### What you have to do:
Only a slice of the listing below is wanted. Retype the lines from the one containing "npm install" through the one containing "All comments and", exactly, both ends included.

### The data:
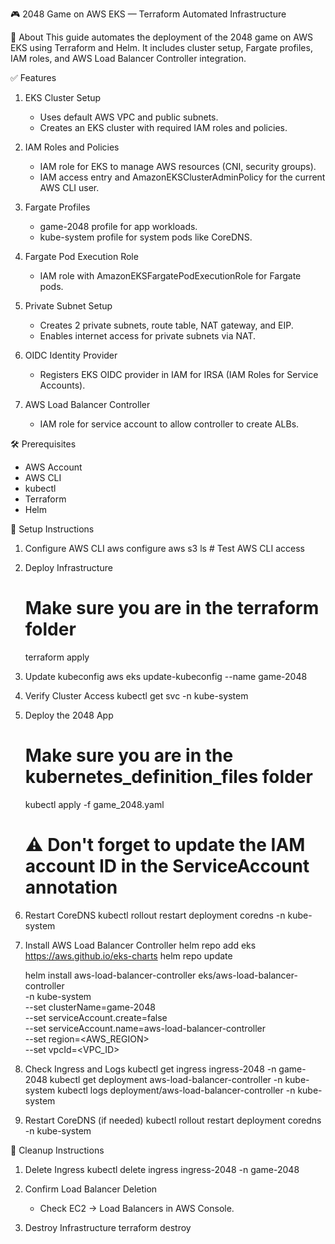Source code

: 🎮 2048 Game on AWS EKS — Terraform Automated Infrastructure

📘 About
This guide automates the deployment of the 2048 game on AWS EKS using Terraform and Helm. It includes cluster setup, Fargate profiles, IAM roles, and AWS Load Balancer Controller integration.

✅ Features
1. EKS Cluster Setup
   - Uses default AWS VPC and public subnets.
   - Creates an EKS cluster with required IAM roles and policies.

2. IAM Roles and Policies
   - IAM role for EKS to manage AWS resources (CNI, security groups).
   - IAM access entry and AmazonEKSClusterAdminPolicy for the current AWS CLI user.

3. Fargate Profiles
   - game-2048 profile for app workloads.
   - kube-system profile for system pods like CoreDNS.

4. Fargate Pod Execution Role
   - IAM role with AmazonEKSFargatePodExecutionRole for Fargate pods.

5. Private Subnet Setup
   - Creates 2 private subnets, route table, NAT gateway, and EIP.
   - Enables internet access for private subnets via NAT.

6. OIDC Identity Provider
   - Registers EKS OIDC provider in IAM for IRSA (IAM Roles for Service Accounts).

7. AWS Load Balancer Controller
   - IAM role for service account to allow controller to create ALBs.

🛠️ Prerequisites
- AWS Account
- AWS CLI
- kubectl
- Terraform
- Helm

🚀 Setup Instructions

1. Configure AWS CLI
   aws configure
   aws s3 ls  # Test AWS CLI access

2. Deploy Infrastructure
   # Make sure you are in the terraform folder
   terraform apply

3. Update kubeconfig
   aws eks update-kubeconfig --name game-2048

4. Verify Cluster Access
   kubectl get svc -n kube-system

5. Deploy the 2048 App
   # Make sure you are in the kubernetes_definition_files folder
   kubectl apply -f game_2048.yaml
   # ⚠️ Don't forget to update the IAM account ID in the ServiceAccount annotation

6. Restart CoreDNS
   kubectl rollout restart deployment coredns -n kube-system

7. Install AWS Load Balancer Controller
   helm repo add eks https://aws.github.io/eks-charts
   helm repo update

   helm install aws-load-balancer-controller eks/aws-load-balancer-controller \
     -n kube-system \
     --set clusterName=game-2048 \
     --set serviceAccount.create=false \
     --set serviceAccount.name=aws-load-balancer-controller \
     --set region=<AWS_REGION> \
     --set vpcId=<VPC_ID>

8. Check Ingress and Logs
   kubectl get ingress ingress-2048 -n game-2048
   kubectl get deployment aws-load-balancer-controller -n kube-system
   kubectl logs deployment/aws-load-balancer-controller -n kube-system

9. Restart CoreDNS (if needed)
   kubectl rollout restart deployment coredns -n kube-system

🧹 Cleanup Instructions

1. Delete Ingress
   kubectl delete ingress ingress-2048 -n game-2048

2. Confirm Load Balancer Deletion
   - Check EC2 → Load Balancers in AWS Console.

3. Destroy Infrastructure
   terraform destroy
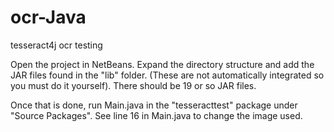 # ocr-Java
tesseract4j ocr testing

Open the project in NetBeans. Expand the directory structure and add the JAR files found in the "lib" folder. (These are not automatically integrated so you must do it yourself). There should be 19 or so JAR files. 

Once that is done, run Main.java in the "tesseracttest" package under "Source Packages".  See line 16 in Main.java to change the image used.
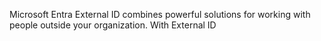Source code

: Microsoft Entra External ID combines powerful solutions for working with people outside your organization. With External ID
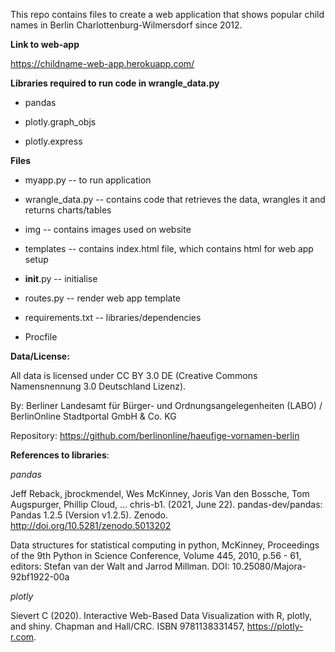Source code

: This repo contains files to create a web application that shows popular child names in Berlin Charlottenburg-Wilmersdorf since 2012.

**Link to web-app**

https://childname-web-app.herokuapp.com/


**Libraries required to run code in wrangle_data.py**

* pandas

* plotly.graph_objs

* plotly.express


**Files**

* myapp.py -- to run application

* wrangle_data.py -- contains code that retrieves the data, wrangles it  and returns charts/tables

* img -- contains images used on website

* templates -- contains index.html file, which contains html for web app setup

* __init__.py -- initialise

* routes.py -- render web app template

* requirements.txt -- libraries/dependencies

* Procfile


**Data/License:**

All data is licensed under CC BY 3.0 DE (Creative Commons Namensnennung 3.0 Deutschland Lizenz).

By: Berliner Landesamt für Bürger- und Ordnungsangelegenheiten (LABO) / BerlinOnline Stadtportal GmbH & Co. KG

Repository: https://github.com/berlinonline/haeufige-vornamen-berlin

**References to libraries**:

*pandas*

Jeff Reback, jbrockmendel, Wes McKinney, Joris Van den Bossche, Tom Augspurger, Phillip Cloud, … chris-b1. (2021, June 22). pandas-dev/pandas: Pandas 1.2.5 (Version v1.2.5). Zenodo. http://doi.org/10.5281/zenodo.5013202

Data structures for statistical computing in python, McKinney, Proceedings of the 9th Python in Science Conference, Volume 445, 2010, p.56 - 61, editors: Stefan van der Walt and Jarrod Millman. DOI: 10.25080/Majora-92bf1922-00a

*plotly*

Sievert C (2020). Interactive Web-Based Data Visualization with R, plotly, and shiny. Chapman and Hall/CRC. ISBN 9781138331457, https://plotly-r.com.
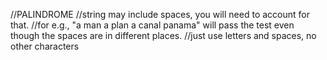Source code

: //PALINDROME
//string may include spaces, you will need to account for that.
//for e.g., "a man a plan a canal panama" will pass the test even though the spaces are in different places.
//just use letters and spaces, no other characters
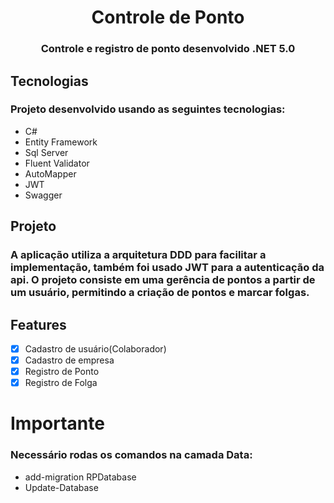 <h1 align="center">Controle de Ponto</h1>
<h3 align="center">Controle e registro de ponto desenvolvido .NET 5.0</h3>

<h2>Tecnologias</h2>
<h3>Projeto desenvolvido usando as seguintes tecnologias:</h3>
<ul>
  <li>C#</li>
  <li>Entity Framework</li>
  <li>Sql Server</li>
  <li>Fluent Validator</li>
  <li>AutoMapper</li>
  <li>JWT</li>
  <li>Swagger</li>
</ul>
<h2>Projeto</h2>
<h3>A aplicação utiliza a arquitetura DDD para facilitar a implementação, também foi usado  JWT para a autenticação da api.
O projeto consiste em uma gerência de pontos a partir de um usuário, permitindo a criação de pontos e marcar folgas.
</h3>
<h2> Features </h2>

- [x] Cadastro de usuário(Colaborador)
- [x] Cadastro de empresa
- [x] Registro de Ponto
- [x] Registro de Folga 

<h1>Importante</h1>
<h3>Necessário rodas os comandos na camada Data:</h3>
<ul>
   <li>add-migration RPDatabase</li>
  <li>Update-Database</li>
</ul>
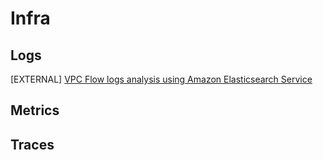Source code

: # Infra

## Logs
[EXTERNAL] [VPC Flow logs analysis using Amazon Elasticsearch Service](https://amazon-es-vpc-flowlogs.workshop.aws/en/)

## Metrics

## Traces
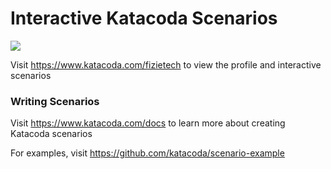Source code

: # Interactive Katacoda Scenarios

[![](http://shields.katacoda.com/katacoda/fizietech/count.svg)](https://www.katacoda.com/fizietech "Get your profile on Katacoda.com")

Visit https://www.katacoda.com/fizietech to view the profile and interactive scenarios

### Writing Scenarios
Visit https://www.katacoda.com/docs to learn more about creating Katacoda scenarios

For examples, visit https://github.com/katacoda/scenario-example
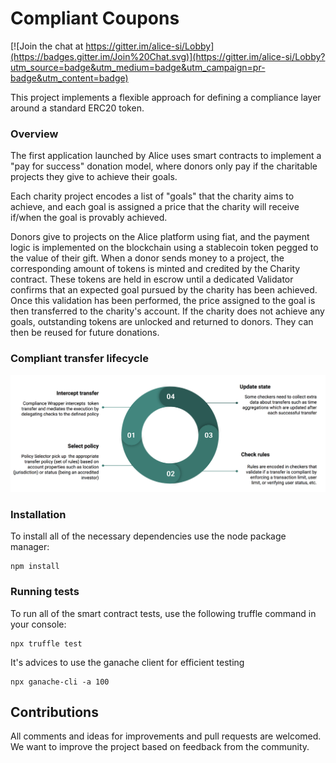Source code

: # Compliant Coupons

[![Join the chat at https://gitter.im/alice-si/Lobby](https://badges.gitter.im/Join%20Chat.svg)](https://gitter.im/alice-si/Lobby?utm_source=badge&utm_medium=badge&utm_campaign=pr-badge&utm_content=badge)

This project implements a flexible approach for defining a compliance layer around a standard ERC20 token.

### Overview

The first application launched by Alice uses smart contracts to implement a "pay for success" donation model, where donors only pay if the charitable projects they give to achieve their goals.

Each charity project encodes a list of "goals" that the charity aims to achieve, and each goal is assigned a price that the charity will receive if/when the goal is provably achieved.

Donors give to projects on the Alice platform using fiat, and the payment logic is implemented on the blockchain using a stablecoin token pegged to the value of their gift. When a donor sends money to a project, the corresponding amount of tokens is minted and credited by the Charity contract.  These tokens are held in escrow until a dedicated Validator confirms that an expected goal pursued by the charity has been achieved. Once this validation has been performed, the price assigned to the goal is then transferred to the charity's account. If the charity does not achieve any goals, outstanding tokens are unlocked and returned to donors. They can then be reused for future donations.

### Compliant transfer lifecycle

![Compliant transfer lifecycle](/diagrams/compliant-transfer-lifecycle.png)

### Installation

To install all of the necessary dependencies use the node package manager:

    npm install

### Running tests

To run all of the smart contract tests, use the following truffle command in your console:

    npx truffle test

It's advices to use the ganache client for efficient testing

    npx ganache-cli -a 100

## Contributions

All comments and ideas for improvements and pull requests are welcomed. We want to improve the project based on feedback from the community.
---
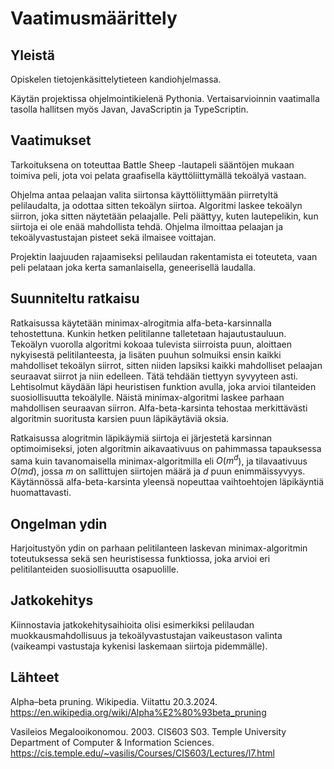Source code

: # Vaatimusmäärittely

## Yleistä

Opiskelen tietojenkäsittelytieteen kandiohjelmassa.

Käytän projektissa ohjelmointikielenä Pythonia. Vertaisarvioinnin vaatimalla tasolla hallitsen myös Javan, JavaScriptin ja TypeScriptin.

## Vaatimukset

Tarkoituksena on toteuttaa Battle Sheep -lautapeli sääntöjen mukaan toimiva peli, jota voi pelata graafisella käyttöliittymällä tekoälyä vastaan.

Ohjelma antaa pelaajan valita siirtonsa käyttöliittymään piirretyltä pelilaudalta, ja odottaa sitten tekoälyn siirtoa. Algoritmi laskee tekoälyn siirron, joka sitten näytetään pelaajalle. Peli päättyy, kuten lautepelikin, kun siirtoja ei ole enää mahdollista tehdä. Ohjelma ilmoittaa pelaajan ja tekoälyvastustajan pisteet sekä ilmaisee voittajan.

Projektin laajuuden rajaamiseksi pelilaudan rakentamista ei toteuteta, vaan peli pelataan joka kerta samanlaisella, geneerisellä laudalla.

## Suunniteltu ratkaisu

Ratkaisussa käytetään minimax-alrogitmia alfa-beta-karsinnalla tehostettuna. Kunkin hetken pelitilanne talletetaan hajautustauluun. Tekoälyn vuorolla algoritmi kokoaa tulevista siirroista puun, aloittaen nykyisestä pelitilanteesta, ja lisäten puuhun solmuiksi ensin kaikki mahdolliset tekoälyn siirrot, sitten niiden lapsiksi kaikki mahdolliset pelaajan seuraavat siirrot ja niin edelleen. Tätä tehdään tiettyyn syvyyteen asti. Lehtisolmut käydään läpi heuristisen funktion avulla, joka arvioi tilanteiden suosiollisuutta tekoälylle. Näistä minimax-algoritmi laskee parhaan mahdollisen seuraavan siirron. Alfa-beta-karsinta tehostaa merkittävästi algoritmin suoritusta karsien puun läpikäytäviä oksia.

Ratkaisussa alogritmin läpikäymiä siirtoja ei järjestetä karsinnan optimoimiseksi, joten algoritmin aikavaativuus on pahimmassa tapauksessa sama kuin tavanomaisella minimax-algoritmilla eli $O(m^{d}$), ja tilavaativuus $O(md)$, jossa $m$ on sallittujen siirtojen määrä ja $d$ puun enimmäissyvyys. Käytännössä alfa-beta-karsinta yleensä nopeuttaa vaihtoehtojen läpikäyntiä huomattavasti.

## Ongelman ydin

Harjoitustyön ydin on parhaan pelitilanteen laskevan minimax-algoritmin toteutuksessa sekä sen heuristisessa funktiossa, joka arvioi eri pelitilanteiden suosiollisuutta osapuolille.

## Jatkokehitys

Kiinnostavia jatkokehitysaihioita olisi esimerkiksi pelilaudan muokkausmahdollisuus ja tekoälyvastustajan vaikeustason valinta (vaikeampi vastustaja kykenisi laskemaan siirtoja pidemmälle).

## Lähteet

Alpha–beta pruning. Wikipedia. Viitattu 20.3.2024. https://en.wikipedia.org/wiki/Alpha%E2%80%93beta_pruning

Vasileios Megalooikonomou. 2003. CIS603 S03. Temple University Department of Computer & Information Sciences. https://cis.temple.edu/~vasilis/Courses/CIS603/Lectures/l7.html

### Solution below:
    npm install

### Running tests

To run all of the smart contract tests, use the following truffle command in your console:

    npx truffle test

It's advices to use the ganache client for efficient testing

    npx ganache-cli -a 100

## Contributions

All comments and ideas for improvements and pull requests are welcomed. We want to improve the project based on feedback from the community.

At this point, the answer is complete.